*PROVIDED ENTRIES*:
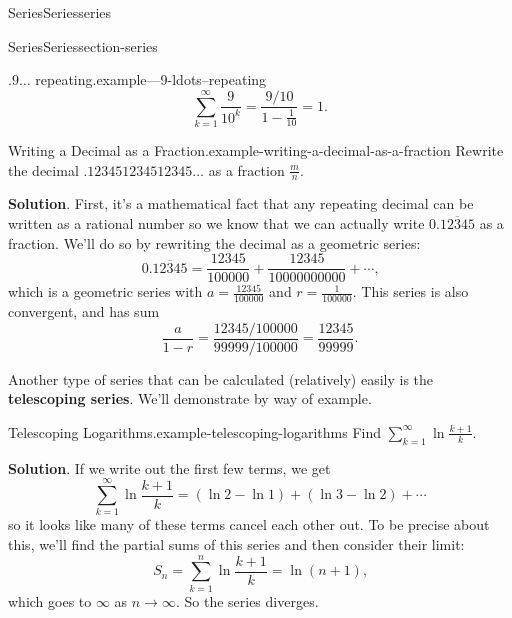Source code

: \documentclass[oneside,10pt,]{book}
\newcommand{\terminology}[1]{\textbf{#1}}
\numberwithin{equation}{section}
\begin{document}
\begin{chapterptx}{Series}{}{Series}{}{}{series}
\begin{sectionptx}{Series}{}{Series}{}{}{section-series}
\begin{example}{\(.9\ldots\) repeating.}{example---9-ldots--repeating}
\begin{equation*}
\sum_{k=1}^{\infty}\frac{9}{10^{k}} = \frac{9/10}{1 - \frac{1}{10}} = 1\text{.}
\end{equation*}
%
\end{example}
\begin{example}{Writing a Decimal as a Fraction.}{example-writing-a-decimal-as-a-fraction}%
\hypertarget{p-850}{}%
Rewrite the decimal \(.123451234512345\ldots\) as a fraction \(\frac{m}{n}\).%
\par\smallskip%
\noindent\textbf{Solution}.\hypertarget{solution-176}{}\quad%
\hypertarget{p-851}{}%
First, it's a mathematical fact that any repeating decimal can be written as a rational number so we know that we can actually write \(0.\overline{12345}\) as a fraction. We'll do so by rewriting the decimal as a geometric series:%
\begin{equation*}
0.\overline{12345} = \frac{12345}{100000} + \frac{12345}{10000000000} + \cdots\text{,}
\end{equation*}
which is a geometric series with \(a = \frac{12345}{100000}\) and \(r = \frac{1}{100000}\). This series is also convergent, and has sum%
\begin{equation*}
\frac{a}{1 - r} = \frac{12345/100000}{99999/100000} = \frac{12345}{99999}\text{.}
\end{equation*}
%
\end{example}
\hypertarget{p-852}{}%
Another type of series that can be calculated (relatively) easily is the \terminology{telescoping series}. We'll demonstrate by way of example.%
\begin{example}{Telescoping Logarithms.}{example-telescoping-logarithms}%
\hypertarget{p-853}{}%
Find \(\sum_{k=1}^{\infty}\ln\frac{k + 1}{k}\).%
\par\smallskip%
\noindent\textbf{Solution}.\hypertarget{solution-177}{}\quad%
\hypertarget{p-854}{}%
If we write out the first few terms, we get%
\begin{equation*}
\sum_{k=1}^{\infty}\ln\frac{k + 1}{k} = (\ln2 - \ln 1) + (\ln3 - \ln2) + \cdots
\end{equation*}
so it looks like many of these terms cancel each other out. To be precise about this, we'll find the partial sums of this series and then consider their limit:%
\begin{equation*}
S_{n} = \sum_{k=1}^{n}\ln\frac{k+1}{k} = \ln(n + 1)\text{,}
\end{equation*}
which goes to \(\infty\) as \(n\to\infty\). So the series diverges.%
\end{example}

\end{sectionptx}
\end{chapterptx}
\end{document}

*WORK ORDER*:
Some of the data mentions "overline". Copy every line where it does.

*EXERCISE RESPONSE*:
First, it's a mathematical fact that any repeating decimal can be written as a rational number so we know that we can actually write \(0.\overline{12345}\) as a fraction. We'll do so by rewriting the decimal as a geometric series:%
0.\overline{12345} = \frac{12345}{100000} + \frac{12345}{10000000000} + \cdots\text{,}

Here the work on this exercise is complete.